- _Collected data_
== Segment start ==
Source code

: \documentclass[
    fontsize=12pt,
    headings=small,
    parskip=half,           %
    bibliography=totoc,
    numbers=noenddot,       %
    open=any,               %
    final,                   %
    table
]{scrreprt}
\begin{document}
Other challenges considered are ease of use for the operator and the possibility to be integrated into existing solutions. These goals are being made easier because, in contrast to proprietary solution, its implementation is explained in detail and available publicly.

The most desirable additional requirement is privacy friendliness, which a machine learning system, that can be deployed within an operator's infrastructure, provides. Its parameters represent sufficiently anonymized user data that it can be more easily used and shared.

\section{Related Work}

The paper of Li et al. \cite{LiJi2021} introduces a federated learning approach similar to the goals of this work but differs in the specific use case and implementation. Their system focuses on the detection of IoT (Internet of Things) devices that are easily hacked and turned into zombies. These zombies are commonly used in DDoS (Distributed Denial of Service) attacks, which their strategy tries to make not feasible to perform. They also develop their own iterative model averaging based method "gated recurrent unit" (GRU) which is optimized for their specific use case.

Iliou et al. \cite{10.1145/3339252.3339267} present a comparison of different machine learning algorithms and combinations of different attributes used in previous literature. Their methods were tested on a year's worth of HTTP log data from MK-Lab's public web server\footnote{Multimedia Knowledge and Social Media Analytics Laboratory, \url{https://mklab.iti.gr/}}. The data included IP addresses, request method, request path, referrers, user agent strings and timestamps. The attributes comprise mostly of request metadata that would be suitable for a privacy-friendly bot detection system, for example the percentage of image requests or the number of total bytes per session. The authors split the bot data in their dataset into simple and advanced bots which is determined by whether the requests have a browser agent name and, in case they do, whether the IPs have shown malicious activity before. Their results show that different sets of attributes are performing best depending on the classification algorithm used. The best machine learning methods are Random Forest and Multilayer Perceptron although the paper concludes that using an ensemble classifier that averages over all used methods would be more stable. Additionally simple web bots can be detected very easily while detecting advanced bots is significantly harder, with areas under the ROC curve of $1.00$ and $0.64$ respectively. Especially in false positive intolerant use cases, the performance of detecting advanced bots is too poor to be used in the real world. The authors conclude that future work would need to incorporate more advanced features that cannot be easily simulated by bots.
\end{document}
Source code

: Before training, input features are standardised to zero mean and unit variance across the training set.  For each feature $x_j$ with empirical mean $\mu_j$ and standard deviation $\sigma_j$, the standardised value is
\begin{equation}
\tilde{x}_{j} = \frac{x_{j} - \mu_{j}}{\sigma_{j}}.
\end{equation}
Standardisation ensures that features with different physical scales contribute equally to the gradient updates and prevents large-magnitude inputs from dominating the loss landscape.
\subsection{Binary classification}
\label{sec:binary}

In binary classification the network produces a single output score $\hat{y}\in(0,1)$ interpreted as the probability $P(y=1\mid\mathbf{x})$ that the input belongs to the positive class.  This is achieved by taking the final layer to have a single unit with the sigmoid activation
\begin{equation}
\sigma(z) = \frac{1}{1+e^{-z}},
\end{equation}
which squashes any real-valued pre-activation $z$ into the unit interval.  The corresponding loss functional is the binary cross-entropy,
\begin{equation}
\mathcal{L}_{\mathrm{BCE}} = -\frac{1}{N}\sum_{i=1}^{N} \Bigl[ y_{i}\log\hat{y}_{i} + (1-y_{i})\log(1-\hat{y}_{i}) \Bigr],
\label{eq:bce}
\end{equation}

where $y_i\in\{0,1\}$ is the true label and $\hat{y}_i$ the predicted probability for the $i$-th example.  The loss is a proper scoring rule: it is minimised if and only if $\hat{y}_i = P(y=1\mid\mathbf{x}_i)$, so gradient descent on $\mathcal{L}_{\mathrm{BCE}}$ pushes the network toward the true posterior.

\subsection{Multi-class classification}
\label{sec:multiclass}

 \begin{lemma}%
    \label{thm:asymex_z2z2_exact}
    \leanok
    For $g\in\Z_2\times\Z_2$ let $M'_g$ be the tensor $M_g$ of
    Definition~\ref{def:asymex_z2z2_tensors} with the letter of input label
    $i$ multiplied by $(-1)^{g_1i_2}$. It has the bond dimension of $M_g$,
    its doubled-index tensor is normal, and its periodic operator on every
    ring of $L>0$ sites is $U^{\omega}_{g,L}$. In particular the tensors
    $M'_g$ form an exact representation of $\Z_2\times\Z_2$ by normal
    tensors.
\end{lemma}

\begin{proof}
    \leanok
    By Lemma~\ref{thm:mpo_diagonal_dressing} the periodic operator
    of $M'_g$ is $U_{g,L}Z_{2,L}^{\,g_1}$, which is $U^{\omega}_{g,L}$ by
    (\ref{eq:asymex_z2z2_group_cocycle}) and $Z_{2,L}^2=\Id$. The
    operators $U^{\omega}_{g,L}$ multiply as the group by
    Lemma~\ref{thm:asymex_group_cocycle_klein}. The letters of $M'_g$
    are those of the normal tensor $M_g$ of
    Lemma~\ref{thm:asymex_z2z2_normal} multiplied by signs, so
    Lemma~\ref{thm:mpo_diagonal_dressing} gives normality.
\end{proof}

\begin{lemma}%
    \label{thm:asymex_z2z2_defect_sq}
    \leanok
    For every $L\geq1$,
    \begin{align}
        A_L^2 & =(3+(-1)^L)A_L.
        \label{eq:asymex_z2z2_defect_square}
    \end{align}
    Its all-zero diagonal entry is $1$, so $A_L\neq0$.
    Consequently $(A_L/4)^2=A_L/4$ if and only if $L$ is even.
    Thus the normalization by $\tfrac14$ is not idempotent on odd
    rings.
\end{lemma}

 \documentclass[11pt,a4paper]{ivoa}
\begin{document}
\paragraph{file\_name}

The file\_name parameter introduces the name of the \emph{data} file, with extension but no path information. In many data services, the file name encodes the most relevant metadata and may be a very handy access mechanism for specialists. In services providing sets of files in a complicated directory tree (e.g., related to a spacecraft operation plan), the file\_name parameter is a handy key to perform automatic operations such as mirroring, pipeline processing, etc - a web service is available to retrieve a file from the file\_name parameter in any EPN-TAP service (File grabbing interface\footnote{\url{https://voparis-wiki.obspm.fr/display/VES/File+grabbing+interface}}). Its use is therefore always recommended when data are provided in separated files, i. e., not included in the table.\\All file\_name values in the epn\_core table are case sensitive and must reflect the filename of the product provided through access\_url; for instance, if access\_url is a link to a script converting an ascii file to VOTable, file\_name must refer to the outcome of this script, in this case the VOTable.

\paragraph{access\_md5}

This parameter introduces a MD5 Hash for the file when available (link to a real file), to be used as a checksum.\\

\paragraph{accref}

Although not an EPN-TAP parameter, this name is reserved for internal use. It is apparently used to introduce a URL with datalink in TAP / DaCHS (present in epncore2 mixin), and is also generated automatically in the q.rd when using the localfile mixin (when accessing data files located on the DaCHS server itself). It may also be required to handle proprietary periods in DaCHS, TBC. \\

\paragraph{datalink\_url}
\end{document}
== Segment end ==
- _Task directions_
Please give back all of the records exactly as written.

- _Written reply_
Source code

: \documentclass[
    fontsize=12pt,
    headings=small,
    parskip=half,           %
    bibliography=totoc,
    numbers=noenddot,       %
    open=any,               %
    final,                   %
    table
]{scrreprt}
\begin{document}
Other challenges considered are ease of use for the operator and the possibility to be integrated into existing solutions. These goals are being made easier because, in contrast to proprietary solution, its implementation is explained in detail and available publicly.

The most desirable additional requirement is privacy friendliness, which a machine learning system, that can be deployed within an operator's infrastructure, provides. Its parameters represent sufficiently anonymized user data that it can be more easily used and shared.

\section{Related Work}

The paper of Li et al. \cite{LiJi2021} introduces a federated learning approach similar to the goals of this work but differs in the specific use case and implementation. Their system focuses on the detection of IoT (Internet of Things) devices that are easily hacked and turned into zombies. These zombies are commonly used in DDoS (Distributed Denial of Service) attacks, which their strategy tries to make not feasible to perform. They also develop their own iterative model averaging based method "gated recurrent unit" (GRU) which is optimized for their specific use case.

Iliou et al. \cite{10.1145/3339252.3339267} present a comparison of different machine learning algorithms and combinations of different attributes used in previous literature. Their methods were tested on a year's worth of HTTP log data from MK-Lab's public web server\footnote{Multimedia Knowledge and Social Media Analytics Laboratory, \url{https://mklab.iti.gr/}}. The data included IP addresses, request method, request path, referrers, user agent strings and timestamps. The attributes comprise mostly of request metadata that would be suitable for a privacy-friendly bot detection system, for example the percentage of image requests or the number of total bytes per session. The authors split the bot data in their dataset into simple and advanced bots which is determined by whether the requests have a browser agent name and, in case they do, whether the IPs have shown malicious activity before. Their results show that different sets of attributes are performing best depending on the classification algorithm used. The best machine learning methods are Random Forest and Multilayer Perceptron although the paper concludes that using an ensemble classifier that averages over all used methods would be more stable. Additionally simple web bots can be detected very easily while detecting advanced bots is significantly harder, with areas under the ROC curve of $1.00$ and $0.64$ respectively. Especially in false positive intolerant use cases, the performance of detecting advanced bots is too poor to be used in the real world. The authors conclude that future work would need to incorporate more advanced features that cannot be easily simulated by bots.
\end{document}
Source code

: Before training, input features are standardised to zero mean and unit variance across the training set.  For each feature $x_j$ with empirical mean $\mu_j$ and standard deviation $\sigma_j$, the standardised value is
\begin{equation}
\tilde{x}_{j} = \frac{x_{j} - \mu_{j}}{\sigma_{j}}.
\end{equation}
Standardisation ensures that features with different physical scales contribute equally to the gradient updates and prevents large-magnitude inputs from dominating the loss landscape.
\subsection{Binary classification}
\label{sec:binary}

In binary classification the network produces a single output score $\hat{y}\in(0,1)$ interpreted as the probability $P(y=1\mid\mathbf{x})$ that the input belongs to the positive class.  This is achieved by taking the final layer to have a single unit with the sigmoid activation
\begin{equation}
\sigma(z) = \frac{1}{1+e^{-z}},
\end{equation}
which squashes any real-valued pre-activation $z$ into the unit interval.  The corresponding loss functional is the binary cross-entropy,
\begin{equation}
\mathcal{L}_{\mathrm{BCE}} = -\frac{1}{N}\sum_{i=1}^{N} \Bigl[ y_{i}\log\hat{y}_{i} + (1-y_{i})\log(1-\hat{y}_{i}) \Bigr],
\label{eq:bce}
\end{equation}

where $y_i\in\{0,1\}$ is the true label and $\hat{y}_i$ the predicted probability for the $i$-th example.  The loss is a proper scoring rule: it is minimised if and only if $\hat{y}_i = P(y=1\mid\mathbf{x}_i)$, so gradient descent on $\mathcal{L}_{\mathrm{BCE}}$ pushes the network toward the true posterior.

\subsection{Multi-class classification}
\label{sec:multiclass}

 \begin{lemma}%
    \label{thm:asymex_z2z2_exact}
    \leanok
    For $g\in\Z_2\times\Z_2$ let $M'_g$ be the tensor $M_g$ of
    Definition~\ref{def:asymex_z2z2_tensors} with the letter of input label
    $i$ multiplied by $(-1)^{g_1i_2}$. It has the bond dimension of $M_g$,
    its doubled-index tensor is normal, and its periodic operator on every
    ring of $L>0$ sites is $U^{\omega}_{g,L}$. In particular the tensors
    $M'_g$ form an exact representation of $\Z_2\times\Z_2$ by normal
    tensors.
\end{lemma}

\begin{proof}
    \leanok
    By Lemma~\ref{thm:mpo_diagonal_dressing} the periodic operator
    of $M'_g$ is $U_{g,L}Z_{2,L}^{\,g_1}$, which is $U^{\omega}_{g,L}$ by
    (\ref{eq:asymex_z2z2_group_cocycle}) and $Z_{2,L}^2=\Id$. The
    operators $U^{\omega}_{g,L}$ multiply as the group by
    Lemma~\ref{thm:asymex_group_cocycle_klein}. The letters of $M'_g$
    are those of the normal tensor $M_g$ of
    Lemma~\ref{thm:asymex_z2z2_normal} multiplied by signs, so
    Lemma~\ref{thm:mpo_diagonal_dressing} gives normality.
\end{proof}

\begin{lemma}%
    \label{thm:asymex_z2z2_defect_sq}
    \leanok
    For every $L\geq1$,
    \begin{align}
        A_L^2 & =(3+(-1)^L)A_L.
        \label{eq:asymex_z2z2_defect_square}
    \end{align}
    Its all-zero diagonal entry is $1$, so $A_L\neq0$.
    Consequently $(A_L/4)^2=A_L/4$ if and only if $L$ is even.
    Thus the normalization by $\tfrac14$ is not idempotent on odd
    rings.
\end{lemma}

 \documentclass[11pt,a4paper]{ivoa}
\begin{document}
\paragraph{file\_name}

The file\_name parameter introduces the name of the \emph{data} file, with extension but no path information. In many data services, the file name encodes the most relevant metadata and may be a very handy access mechanism for specialists. In services providing sets of files in a complicated directory tree (e.g., related to a spacecraft operation plan), the file\_name parameter is a handy key to perform automatic operations such as mirroring, pipeline processing, etc - a web service is available to retrieve a file from the file\_name parameter in any EPN-TAP service (File grabbing interface\footnote{\url{https://voparis-wiki.obspm.fr/display/VES/File+grabbing+interface}}). Its use is therefore always recommended when data are provided in separated files, i. e., not included in the table.\\All file\_name values in the epn\_core table are case sensitive and must reflect the filename of the product provided through access\_url; for instance, if access\_url is a link to a script converting an ascii file to VOTable, file\_name must refer to the outcome of this script, in this case the VOTable.

\paragraph{access\_md5}

This parameter introduces a MD5 Hash for the file when available (link to a real file), to be used as a checksum.\\

\paragraph{accref}

Although not an EPN-TAP parameter, this name is reserved for internal use. It is apparently used to introduce a URL with datalink in TAP / DaCHS (present in epncore2 mixin), and is also generated automatically in the q.rd when using the localfile mixin (when accessing data files located on the DaCHS server itself). It may also be required to handle proprietary periods in DaCHS, TBC. \\

\paragraph{datalink\_url}
\end{document}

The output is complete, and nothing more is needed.